Annuleren

Zoek hier binnen onze website

Blog: Zingen

BLOG

Zingen is favoriet bij de meeste kinderen uit mijn klas. Waar er aan het begin van het jaar nog wat huiverig en afwachtend gezongen werd, worden de keeltjes nu bij voorbaat al geschraapt. Ogen die gaan glimmen en druk gefluister. Daar ben ik blij mee, want ik merk dat het de klas samenbindt. Samen zingen tot eer van God; mooi is dat!

Op woensdag is er altijd een halfuurtje waarin we met elkaar een aantal geestelijke liederen zingen. Liederen die de kinderen al kennen, maar ook liederen die we dit jaar nieuw aanleren. Het is mooi om te zien hoe de kinderen de tekst tot zich nemen. Hoe ze luisteren naar de uitleg van de ‘moeilijke woorden’ en hoe ze het lied daarna vol overgave proberen mee te zingen. 

Op het digibord liet ik de tekst van het lied ‘Bede’ zien. Ze lazen het zachtjes voor zichzelf en ik legde de moeilijke woorden uit. “Als de golven zich verheffen, bruisend tegen ’t scheepje aan, doe dan Heere, mij beseffen, dat ’k alleen met U kan staan.” Dit lied wordt gezongen op de wijs van ‘Hoger dan de blauwe luchten’ en was daarom niet de meest moeilijke opgave om aan te leren.

Ik zoom in op de jongen die een hekel heeft aan zingen. Een donkere frons komt tevoorschijn wanneer hij de tekst van een lied hoort of op het bord ziet verschijnen. Langzaam zakt hij deze morgen onderuit op zijn stoel en kijkt me ongeïnteresseerd aan. Ik weet dat hij veel liever worstelt met moeilijke rekensommen. Dat breinbrekers wél de aandacht van hem mogen vragen.

Toch zingt hij mee. Vers 1 wat twijfelachtig. Vers 2 klinkt al wat zekerder. Dan steekt hij opeens zijn vinger op. “Juf, dit is de wijs van ‘Hoger dan de blauwe luchten!’” Ik knik glimlachend en bevestig het. Fijn dat hij meezingt en dat ik er geen verdere woorden aan vuil hoef te maken. 

We komen aan bij het laatste vers. “Ach, leer mij Uw wet beminnen, stuur mijn gangen, richt mijn pad. Dan kom ’k eens de haven binnen, die leidt tot de eeuw’ge stad.”

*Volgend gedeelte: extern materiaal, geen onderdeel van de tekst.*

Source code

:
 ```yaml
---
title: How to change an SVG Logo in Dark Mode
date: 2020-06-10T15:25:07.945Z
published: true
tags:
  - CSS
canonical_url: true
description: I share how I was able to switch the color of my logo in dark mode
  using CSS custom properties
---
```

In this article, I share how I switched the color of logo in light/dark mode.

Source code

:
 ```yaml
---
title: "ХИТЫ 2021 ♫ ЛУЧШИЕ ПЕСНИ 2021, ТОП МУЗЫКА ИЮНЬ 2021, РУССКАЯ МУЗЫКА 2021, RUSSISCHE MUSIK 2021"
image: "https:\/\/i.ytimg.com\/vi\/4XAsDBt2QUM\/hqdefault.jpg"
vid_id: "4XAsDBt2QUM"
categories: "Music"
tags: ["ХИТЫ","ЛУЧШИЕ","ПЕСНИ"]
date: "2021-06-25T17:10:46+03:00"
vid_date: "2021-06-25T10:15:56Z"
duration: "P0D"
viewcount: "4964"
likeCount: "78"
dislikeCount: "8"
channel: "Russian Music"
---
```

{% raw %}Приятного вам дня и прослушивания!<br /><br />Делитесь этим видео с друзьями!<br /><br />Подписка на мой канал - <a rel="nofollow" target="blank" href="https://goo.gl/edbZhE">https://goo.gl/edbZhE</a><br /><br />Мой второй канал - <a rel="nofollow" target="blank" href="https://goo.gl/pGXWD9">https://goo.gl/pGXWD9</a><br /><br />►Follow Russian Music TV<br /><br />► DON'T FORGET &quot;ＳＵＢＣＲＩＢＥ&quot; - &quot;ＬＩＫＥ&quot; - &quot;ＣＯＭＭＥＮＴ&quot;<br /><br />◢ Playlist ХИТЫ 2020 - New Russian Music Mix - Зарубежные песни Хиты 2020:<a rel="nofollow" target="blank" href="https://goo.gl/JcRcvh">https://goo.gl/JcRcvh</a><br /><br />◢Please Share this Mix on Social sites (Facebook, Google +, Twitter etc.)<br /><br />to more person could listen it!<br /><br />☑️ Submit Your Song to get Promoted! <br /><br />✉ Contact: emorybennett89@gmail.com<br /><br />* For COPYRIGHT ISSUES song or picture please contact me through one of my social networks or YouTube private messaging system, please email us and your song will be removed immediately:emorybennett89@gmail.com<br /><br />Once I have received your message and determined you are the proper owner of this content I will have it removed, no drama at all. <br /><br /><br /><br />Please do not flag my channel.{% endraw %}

Zijn handen zijn nu niet meer samengevouwen. Nee, zijn rechterhand maakt deinende bewegingen, zoals een schip in een storm. Heel voorzichtig doet hij het. Het ontroert me tot in het diepste puntje van mijn hart. Oké, het is bij ons niet de gewoonte in de klas om bewegingen bij een lied te maken. Maar op dit moment ben ik er blij mee. Blij dat deze jongen op zíjn manier betrokken is bij wat we zingen. 

Na schooltijd roep ik hem even bij me. Ik vraag naar hoe hij deze dag heeft beleefd. Hij kijkt me wat schaapachtig aan. “Saai”, is zijn enige antwoord. Tot opeens zijn ogen levendig worden en hij zegt: “Ik ga thuis voor mama dat ene lied zingen, juf. Dat was écht mooi.”